▶ _Exercise prompt_
Among the lines below, a stretch begins at the one with "7. tick：Block tree 是怎么做的？" and ends at the one with "15. tick：vue2 和 vue3 的区别？". Repeat that stretch exactly, ends included.
○ ○ ○
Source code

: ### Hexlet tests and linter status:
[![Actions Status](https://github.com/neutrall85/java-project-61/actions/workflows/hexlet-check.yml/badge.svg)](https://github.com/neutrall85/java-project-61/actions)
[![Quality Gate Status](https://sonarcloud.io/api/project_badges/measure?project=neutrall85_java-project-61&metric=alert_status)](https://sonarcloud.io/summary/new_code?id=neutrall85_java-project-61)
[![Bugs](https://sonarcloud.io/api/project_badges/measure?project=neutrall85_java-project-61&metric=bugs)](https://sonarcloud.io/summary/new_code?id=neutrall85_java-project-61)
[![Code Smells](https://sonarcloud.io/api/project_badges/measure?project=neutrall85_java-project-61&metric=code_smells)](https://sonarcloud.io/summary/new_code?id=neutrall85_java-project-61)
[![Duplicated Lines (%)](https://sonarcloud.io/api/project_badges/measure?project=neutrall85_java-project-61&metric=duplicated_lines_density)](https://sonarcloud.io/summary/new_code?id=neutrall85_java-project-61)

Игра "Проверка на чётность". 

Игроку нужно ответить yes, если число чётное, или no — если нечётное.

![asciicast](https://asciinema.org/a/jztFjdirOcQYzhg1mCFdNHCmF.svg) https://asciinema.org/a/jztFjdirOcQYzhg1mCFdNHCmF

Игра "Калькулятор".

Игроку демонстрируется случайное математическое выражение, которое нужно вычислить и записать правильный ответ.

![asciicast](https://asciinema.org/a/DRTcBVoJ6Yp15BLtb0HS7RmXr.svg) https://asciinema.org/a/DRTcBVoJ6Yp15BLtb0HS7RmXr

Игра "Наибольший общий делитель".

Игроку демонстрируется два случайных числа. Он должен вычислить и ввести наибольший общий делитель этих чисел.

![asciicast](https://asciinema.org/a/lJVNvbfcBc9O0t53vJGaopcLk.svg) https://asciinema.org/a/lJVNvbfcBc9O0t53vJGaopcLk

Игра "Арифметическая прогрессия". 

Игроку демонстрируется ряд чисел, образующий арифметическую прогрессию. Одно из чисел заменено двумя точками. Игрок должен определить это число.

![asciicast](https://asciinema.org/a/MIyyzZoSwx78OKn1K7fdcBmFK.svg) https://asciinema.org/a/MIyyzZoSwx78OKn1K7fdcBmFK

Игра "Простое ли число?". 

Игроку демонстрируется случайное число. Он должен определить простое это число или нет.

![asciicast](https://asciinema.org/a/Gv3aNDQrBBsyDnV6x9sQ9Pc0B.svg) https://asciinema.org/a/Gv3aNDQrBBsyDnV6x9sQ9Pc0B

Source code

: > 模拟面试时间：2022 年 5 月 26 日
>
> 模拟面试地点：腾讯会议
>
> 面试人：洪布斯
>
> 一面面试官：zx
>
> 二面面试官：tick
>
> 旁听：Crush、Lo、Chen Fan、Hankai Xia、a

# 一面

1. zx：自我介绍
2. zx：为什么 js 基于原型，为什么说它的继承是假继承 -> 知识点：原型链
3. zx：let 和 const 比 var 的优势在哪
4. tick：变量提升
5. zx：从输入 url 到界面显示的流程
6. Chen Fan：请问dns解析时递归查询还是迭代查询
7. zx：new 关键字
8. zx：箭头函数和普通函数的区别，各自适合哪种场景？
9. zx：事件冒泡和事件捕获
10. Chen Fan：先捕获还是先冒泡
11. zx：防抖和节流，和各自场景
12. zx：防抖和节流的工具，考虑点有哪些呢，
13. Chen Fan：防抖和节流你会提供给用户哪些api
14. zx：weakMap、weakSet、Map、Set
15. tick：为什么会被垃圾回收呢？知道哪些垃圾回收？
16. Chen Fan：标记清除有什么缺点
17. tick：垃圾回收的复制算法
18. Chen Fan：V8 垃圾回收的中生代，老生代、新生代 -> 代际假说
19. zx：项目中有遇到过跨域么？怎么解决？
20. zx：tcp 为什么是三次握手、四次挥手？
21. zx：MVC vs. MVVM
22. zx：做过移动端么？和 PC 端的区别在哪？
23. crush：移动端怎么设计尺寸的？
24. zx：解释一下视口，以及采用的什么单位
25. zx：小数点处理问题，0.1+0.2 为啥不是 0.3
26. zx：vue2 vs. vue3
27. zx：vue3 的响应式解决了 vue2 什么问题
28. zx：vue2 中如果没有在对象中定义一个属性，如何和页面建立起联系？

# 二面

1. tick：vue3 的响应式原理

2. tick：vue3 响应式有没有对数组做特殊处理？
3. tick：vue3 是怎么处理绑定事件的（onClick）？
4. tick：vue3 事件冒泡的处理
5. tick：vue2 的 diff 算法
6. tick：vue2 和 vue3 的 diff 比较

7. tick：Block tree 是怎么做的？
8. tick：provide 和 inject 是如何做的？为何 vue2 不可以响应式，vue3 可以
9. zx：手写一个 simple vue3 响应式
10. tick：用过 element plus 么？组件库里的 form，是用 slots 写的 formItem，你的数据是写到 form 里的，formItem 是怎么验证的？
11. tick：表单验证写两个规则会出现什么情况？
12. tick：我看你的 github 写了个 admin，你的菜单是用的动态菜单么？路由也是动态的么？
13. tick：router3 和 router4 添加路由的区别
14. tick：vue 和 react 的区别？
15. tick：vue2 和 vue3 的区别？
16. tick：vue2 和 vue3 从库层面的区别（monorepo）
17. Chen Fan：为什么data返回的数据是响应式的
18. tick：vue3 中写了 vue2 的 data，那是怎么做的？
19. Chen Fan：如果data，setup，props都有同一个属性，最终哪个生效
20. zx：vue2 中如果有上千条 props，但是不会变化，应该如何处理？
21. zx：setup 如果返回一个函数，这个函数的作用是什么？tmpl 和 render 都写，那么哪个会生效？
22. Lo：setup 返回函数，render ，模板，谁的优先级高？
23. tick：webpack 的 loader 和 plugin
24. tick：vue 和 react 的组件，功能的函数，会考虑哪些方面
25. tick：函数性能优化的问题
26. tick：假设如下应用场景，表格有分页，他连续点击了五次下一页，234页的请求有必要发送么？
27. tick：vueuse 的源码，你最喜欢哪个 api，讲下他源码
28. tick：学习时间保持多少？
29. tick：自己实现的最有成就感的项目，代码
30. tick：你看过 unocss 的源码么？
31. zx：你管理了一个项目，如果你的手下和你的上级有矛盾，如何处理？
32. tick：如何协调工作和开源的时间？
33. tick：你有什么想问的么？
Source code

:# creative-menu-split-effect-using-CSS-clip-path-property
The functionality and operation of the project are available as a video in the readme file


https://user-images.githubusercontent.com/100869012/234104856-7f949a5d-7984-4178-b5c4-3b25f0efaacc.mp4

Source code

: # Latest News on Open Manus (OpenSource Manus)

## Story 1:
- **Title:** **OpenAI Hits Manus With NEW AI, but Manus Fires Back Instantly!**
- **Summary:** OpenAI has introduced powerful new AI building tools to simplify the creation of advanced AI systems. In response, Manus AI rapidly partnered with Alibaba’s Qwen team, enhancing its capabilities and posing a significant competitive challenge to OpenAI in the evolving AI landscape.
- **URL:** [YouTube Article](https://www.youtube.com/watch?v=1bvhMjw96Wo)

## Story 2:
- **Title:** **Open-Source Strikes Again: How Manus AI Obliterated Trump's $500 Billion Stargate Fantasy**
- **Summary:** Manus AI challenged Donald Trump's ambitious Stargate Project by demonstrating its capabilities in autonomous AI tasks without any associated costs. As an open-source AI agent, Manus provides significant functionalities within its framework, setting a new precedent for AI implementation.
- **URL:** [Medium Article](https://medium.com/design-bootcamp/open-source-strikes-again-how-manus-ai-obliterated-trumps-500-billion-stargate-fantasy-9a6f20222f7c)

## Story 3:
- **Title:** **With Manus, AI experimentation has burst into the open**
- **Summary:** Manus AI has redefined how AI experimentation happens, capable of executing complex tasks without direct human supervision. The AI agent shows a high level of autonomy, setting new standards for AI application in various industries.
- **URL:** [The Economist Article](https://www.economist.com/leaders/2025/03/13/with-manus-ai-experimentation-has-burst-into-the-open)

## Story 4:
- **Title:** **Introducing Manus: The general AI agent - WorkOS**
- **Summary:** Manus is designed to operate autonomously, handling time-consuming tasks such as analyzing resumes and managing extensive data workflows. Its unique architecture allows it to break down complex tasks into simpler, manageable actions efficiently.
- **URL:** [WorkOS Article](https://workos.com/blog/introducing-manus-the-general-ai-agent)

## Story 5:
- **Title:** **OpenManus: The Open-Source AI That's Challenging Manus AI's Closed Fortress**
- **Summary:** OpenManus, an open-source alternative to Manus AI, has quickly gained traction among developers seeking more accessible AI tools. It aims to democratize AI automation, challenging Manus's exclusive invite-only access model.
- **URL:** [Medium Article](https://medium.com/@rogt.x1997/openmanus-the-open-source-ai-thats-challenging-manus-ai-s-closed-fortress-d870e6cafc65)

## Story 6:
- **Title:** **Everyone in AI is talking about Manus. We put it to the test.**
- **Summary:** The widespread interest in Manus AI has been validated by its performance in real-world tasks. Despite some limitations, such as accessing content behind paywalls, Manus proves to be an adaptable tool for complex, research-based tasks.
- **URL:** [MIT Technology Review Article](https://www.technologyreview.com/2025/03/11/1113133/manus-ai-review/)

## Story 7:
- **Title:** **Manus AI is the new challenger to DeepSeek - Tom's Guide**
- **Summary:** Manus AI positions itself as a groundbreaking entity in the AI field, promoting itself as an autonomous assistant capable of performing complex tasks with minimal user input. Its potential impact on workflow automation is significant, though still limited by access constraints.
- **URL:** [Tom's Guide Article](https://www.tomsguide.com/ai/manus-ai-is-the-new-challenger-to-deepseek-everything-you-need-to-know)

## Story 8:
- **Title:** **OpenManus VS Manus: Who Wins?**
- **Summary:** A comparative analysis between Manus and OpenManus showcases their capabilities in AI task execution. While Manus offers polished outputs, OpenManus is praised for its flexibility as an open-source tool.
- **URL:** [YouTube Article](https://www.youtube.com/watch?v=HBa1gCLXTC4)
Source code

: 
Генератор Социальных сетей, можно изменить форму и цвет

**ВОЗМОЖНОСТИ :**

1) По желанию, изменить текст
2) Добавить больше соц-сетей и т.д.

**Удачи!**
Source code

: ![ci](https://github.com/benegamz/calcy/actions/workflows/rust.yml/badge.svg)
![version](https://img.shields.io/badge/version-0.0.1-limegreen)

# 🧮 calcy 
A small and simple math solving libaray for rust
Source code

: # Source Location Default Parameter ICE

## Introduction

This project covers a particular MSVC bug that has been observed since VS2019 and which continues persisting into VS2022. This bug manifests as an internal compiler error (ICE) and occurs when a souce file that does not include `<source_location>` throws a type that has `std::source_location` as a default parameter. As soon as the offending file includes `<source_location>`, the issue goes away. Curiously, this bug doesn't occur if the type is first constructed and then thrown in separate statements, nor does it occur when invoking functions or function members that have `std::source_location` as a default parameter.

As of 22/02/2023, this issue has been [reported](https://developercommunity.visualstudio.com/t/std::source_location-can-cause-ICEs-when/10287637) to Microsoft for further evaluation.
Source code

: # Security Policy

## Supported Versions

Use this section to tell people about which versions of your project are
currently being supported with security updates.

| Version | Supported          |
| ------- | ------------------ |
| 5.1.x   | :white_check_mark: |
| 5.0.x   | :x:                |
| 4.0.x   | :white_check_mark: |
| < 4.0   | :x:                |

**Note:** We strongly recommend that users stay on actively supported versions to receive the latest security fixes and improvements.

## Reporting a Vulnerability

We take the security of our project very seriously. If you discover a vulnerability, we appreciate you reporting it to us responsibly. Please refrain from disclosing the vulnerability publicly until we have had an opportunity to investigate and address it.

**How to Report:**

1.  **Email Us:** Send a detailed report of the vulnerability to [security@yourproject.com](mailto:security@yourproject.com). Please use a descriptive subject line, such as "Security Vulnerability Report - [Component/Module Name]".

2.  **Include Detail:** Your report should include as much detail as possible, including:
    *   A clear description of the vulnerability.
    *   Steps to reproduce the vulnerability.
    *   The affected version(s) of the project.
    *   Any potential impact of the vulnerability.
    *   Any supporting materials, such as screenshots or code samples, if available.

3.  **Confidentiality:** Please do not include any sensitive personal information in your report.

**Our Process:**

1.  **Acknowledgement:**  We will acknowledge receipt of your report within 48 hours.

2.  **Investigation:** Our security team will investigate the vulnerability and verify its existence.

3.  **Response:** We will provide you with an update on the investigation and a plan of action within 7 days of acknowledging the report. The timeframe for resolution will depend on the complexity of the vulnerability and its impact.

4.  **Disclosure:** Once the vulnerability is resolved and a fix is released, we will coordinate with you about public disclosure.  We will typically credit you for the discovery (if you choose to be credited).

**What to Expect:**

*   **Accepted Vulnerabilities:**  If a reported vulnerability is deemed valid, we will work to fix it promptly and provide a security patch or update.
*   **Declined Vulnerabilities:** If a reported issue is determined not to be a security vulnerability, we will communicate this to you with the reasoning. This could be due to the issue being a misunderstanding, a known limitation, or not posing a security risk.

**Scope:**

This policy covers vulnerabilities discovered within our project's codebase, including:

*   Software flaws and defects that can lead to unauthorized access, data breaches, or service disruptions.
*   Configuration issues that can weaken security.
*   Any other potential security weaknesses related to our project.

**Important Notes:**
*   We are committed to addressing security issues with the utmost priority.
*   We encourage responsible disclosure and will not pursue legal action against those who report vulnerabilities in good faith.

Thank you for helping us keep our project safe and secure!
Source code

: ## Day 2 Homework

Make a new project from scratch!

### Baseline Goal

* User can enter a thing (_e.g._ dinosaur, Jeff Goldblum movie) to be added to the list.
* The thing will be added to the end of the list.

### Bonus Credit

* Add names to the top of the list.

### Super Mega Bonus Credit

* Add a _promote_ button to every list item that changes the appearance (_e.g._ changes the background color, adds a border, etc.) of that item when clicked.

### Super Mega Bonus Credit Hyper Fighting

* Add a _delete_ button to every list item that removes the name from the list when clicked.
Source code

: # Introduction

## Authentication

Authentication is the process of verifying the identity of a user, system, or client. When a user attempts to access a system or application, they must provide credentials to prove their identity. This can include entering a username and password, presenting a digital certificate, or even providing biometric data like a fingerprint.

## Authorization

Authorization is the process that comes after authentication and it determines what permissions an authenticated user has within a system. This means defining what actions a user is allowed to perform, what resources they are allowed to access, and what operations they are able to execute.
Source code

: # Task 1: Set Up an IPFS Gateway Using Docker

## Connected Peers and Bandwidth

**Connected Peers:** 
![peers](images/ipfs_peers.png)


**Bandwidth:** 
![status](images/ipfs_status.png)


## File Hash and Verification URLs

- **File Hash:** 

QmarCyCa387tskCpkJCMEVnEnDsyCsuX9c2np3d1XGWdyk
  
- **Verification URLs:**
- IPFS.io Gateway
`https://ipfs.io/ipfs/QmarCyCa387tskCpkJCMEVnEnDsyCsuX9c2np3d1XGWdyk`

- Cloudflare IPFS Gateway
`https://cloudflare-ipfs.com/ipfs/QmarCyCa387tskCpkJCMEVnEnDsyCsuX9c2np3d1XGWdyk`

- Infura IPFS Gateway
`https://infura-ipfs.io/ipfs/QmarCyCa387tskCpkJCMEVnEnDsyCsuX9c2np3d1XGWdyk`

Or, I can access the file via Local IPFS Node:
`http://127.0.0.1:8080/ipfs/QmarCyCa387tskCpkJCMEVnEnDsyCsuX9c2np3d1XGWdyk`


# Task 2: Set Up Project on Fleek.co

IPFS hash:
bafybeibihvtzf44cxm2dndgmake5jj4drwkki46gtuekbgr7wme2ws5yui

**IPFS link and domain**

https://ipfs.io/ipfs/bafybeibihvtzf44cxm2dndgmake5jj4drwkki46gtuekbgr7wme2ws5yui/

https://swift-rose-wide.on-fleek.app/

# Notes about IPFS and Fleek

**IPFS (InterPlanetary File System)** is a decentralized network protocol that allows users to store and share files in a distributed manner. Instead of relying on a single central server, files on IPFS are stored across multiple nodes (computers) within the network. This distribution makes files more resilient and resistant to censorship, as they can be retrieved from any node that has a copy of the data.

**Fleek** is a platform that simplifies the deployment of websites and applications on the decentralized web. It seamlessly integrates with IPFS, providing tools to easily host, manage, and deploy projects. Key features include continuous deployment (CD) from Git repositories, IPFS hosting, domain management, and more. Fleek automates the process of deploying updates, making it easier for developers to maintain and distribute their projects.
○ ○ ○
▶ _Response box_
7. tick：Block tree 是怎么做的？
8. tick：provide 和 inject 是如何做的？为何 vue2 不可以响应式，vue3 可以
9. zx：手写一个 simple vue3 响应式
10. tick：用过 element plus 么？组件库里的 form，是用 slots 写的 formItem，你的数据是写到 form 里的，formItem 是怎么验证的？
11. tick：表单验证写两个规则会出现什么情况？
12. tick：我看你的 github 写了个 admin，你的菜单是用的动态菜单么？路由也是动态的么？
13. tick：router3 和 router4 添加路由的区别
14. tick：vue 和 react 的区别？
15. tick：vue2 和 vue3 的区别？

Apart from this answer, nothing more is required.